(Stored data)
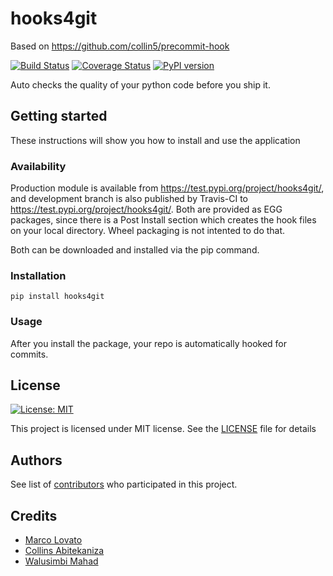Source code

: # hooks4git
Based on https://github.com/collin5/precommit-hook

[![Build Status](https://travis-ci.org/lovato/hooks4git.svg?branch=master)](https://travis-ci.org/lovato/hooks4git)
[![Coverage Status](https://coveralls.io/repos/github/lovato/hooks4git/badge.svg?branch=master)](https://coveralls.io/github/lovato/hooks4git?branch=master)
[![PyPI version](https://badge.fury.io/py/hooks4git.svg)](https://badge.fury.io/py/hooks4git)

Auto checks the quality of your python code before you ship it.

## Getting started
These instructions will show you how to install and use the application

### Availability
Production module is available from https://test.pypi.org/project/hooks4git/, and development branch is also published by Travis-CI to https://test.pypi.org/project/hooks4git/. Both are provided as EGG packages, since there is a Post Install section which creates the hook files on your local directory. Wheel packaging is not intented to do that.

Both can be downloaded and installed via the pip command.

### Installation
 ```
 pip install hooks4git
 ```

### Usage
After you install the package, your repo is automatically hooked for commits.

## License
[![License: MIT](https://img.shields.io/badge/License-MIT-yellow.svg)](https://opensource.org/licenses/MIT)

This project is licensed under MIT license. See the <a href="./LICENSE">LICENSE</a> file for details

## Authors
See list of <a href="https://github.com/lovato/hooks4git/graphs/contributors">contributors</a> who participated in this project.

## Credits
<ul>
 <li><a href="https://github.com/lovato">Marco Lovato</a></li>
 <li><a href="https://github.com/collin5">Collins Abitekaniza</a></li>
 <li><a href="https://github.com/andela-engmkwalusimbi">Walusimbi Mahad</a></li>
</ul>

- [WHAT IS EXPECTED] Copy the data exactly. Any picture it contains is to be omitted.

- [EXERCISE SOLUTION]
Source code

: # hooks4git
Based on https://github.com/collin5/precommit-hook

[![Build Status](https://travis-ci.org/lovato/hooks4git.svg?branch=master)](https://travis-ci.org/lovato/hooks4git)
[![Coverage Status](https://coveralls.io/repos/github/lovato/hooks4git/badge.svg?branch=master)](https://coveralls.io/github/lovato/hooks4git?branch=master)
[![PyPI version](https://badge.fury.io/py/hooks4git.svg)](https://badge.fury.io/py/hooks4git)

Auto checks the quality of your python code before you ship it.

## Getting started
These instructions will show you how to install and use the application

### Availability
Production module is available from https://test.pypi.org/project/hooks4git/, and development branch is also published by Travis-CI to https://test.pypi.org/project/hooks4git/. Both are provided as EGG packages, since there is a Post Install section which creates the hook files on your local directory. Wheel packaging is not intented to do that.

Both can be downloaded and installed via the pip command.

### Installation
 ```
 pip install hooks4git
 ```

### Usage
After you install the package, your repo is automatically hooked for commits.

## License
[![License: MIT](https://img.shields.io/badge/License-MIT-yellow.svg)](https://opensource.org/licenses/MIT)

This project is licensed under MIT license. See the <a href="./LICENSE">LICENSE</a> file for details

## Authors
See list of <a href="https://github.com/lovato/hooks4git/graphs/contributors">contributors</a> who participated in this project.

## Credits
<ul>
 <li><a href="https://github.com/lovato">Marco Lovato</a></li>
 <li><a href="https://github.com/collin5">Collins Abitekaniza</a></li>
 <li><a href="https://github.com/andela-engmkwalusimbi">Walusimbi Mahad</a></li>
</ul>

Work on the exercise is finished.